(Stored data entries)
-=-=-=-=-

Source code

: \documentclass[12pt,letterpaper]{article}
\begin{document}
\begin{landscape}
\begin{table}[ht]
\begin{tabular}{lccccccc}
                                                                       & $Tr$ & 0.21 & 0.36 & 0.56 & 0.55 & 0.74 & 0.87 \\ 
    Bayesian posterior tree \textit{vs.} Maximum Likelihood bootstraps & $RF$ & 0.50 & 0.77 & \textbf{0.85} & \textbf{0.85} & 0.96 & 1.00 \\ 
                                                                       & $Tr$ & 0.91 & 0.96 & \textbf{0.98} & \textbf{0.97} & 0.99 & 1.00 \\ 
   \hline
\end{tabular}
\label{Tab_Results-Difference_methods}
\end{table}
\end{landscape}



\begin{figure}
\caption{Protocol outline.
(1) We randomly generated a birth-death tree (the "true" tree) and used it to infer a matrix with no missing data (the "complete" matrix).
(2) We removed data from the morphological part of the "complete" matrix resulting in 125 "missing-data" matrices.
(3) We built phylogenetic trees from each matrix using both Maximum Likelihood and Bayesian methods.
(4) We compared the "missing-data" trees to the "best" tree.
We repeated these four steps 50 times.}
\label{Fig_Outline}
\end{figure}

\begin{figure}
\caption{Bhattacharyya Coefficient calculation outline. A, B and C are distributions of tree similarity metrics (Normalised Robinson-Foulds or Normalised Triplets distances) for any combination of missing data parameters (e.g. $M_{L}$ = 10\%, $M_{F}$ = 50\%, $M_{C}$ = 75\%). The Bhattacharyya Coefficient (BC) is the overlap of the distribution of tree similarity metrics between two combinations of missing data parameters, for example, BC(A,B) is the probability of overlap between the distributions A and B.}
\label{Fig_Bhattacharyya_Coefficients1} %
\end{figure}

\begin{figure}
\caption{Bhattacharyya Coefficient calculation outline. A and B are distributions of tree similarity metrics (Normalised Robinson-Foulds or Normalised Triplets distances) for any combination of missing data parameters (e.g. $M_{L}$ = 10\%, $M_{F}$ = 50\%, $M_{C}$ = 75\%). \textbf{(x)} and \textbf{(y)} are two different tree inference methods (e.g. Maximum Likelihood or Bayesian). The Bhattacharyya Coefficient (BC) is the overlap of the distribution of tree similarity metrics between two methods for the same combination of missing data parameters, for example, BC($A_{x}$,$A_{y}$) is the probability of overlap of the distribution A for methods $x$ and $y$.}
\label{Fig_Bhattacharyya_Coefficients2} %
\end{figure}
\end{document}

-=-=-=-=-

All of the data above should be output exactly.

Source code

: \documentclass[12pt,letterpaper]{article}
\begin{document}
\begin{landscape}
\begin{table}[ht]
\begin{tabular}{lccccccc}
                                                                       & $Tr$ & 0.21 & 0.36 & 0.56 & 0.55 & 0.74 & 0.87 \\ 
    Bayesian posterior tree \textit{vs.} Maximum Likelihood bootstraps & $RF$ & 0.50 & 0.77 & \textbf{0.85} & \textbf{0.85} & 0.96 & 1.00 \\ 
                                                                       & $Tr$ & 0.91 & 0.96 & \textbf{0.98} & \textbf{0.97} & 0.99 & 1.00 \\ 
   \hline
\end{tabular}
\label{Tab_Results-Difference_methods}
\end{table}
\end{landscape}



\begin{figure}
\caption{Protocol outline.
(1) We randomly generated a birth-death tree (the "true" tree) and used it to infer a matrix with no missing data (the "complete" matrix).
(2) We removed data from the morphological part of the "complete" matrix resulting in 125 "missing-data" matrices.
(3) We built phylogenetic trees from each matrix using both Maximum Likelihood and Bayesian methods.
(4) We compared the "missing-data" trees to the "best" tree.
We repeated these four steps 50 times.}
\label{Fig_Outline}
\end{figure}

\begin{figure}
\caption{Bhattacharyya Coefficient calculation outline. A, B and C are distributions of tree similarity metrics (Normalised Robinson-Foulds or Normalised Triplets distances) for any combination of missing data parameters (e.g. $M_{L}$ = 10\%, $M_{F}$ = 50\%, $M_{C}$ = 75\%). The Bhattacharyya Coefficient (BC) is the overlap of the distribution of tree similarity metrics between two combinations of missing data parameters, for example, BC(A,B) is the probability of overlap between the distributions A and B.}
\label{Fig_Bhattacharyya_Coefficients1} %
\end{figure}

\begin{figure}
\caption{Bhattacharyya Coefficient calculation outline. A and B are distributions of tree similarity metrics (Normalised Robinson-Foulds or Normalised Triplets distances) for any combination of missing data parameters (e.g. $M_{L}$ = 10\%, $M_{F}$ = 50\%, $M_{C}$ = 75\%). \textbf{(x)} and \textbf{(y)} are two different tree inference methods (e.g. Maximum Likelihood or Bayesian). The Bhattacharyya Coefficient (BC) is the overlap of the distribution of tree similarity metrics between two methods for the same combination of missing data parameters, for example, BC($A_{x}$,$A_{y}$) is the probability of overlap of the distribution A for methods $x$ and $y$.}
\label{Fig_Bhattacharyya_Coefficients2} %
\end{figure}
\end{document}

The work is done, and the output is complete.